More recently, he has been the head coach of the USA Youth National Team (2008-13) and was a volunteer assistant at Michigan State in 2014.
One of Jim’s passions is teaching coaches, and you’ll find a lot of informative instructional tips and strategy explanations from him at theartofcoachingvolleyball.com, where he is a contributing editor. Here, as part of our ongoing series with top-level coaches, Jim shares 10 things he has learned during his notable career.
- Embrace technology- it will benefit your players and allows the coach to be a better teacher.
- Having fun and working hard are not mutually exclusive. One doesn’t have to be the crazy man that I was as a younger coach.

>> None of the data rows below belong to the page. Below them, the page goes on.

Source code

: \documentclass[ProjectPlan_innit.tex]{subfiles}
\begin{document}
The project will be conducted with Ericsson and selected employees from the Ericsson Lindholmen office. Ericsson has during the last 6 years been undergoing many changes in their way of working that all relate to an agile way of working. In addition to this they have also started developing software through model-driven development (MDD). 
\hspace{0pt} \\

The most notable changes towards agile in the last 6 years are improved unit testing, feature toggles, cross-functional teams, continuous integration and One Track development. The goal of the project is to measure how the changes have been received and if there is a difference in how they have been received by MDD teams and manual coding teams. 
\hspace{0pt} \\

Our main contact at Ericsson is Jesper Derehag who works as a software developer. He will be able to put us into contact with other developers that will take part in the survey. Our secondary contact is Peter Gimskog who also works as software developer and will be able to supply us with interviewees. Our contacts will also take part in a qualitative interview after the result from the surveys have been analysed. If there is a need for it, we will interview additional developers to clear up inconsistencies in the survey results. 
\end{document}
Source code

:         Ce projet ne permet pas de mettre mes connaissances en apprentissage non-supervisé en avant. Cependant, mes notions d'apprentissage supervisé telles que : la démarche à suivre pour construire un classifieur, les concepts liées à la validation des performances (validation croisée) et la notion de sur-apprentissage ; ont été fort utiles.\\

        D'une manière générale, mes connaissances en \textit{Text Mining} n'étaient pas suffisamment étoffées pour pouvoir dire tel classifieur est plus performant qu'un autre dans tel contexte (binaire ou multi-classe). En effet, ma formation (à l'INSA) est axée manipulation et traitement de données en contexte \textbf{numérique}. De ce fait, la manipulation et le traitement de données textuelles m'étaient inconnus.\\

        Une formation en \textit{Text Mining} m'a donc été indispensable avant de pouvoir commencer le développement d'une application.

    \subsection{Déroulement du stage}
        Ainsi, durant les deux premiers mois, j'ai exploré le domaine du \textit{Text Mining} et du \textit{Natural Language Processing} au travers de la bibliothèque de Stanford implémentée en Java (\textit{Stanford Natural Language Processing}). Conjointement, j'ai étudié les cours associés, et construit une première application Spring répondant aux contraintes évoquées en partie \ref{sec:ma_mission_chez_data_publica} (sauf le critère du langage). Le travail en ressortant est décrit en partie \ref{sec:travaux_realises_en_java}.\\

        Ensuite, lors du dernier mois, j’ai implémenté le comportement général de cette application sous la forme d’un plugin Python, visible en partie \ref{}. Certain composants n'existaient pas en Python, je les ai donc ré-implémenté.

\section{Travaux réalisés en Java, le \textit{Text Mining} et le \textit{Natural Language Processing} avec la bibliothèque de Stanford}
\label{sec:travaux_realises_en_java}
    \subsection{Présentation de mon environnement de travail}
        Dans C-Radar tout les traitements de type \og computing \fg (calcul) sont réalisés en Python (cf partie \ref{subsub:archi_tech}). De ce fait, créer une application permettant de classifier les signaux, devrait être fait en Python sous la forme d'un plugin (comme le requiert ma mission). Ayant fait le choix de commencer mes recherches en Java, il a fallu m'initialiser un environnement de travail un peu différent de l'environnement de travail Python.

- The current substitution rule in college (15 subs) has not helped the game. The continuous substitutions make any rhythm to the game impossible to achieve and shortchange the skill development of players.
- It is so important to have quality coaches at the 12’s and 14’s level. The young ones are very impressionable, and positive habits can be developed.
- Coaches must aggressively pursue learning opportunities. I’ve learned so much since leaving Ohio State from coaching both internationally and young players in club volleyball.
- Using video as a teaching tool is underutilized. Your players value seeing what they are doing way more than they value hearing the coach tell them what they are doing.
- Coaches need to take days off from jumping during practice. There is plenty to work on with passing, overhead skills and defense. The impact of continuous jumping on young players is underestimated.
- The visual component of the game is critical. Watching closely and anticipating the next play makes the game much easier.
- Body-weight exercises to gain strength are very productive and will keep players healthy.
- One of the never-changing constants is that the ability to serve and pass effectively generally dictates who wins the match.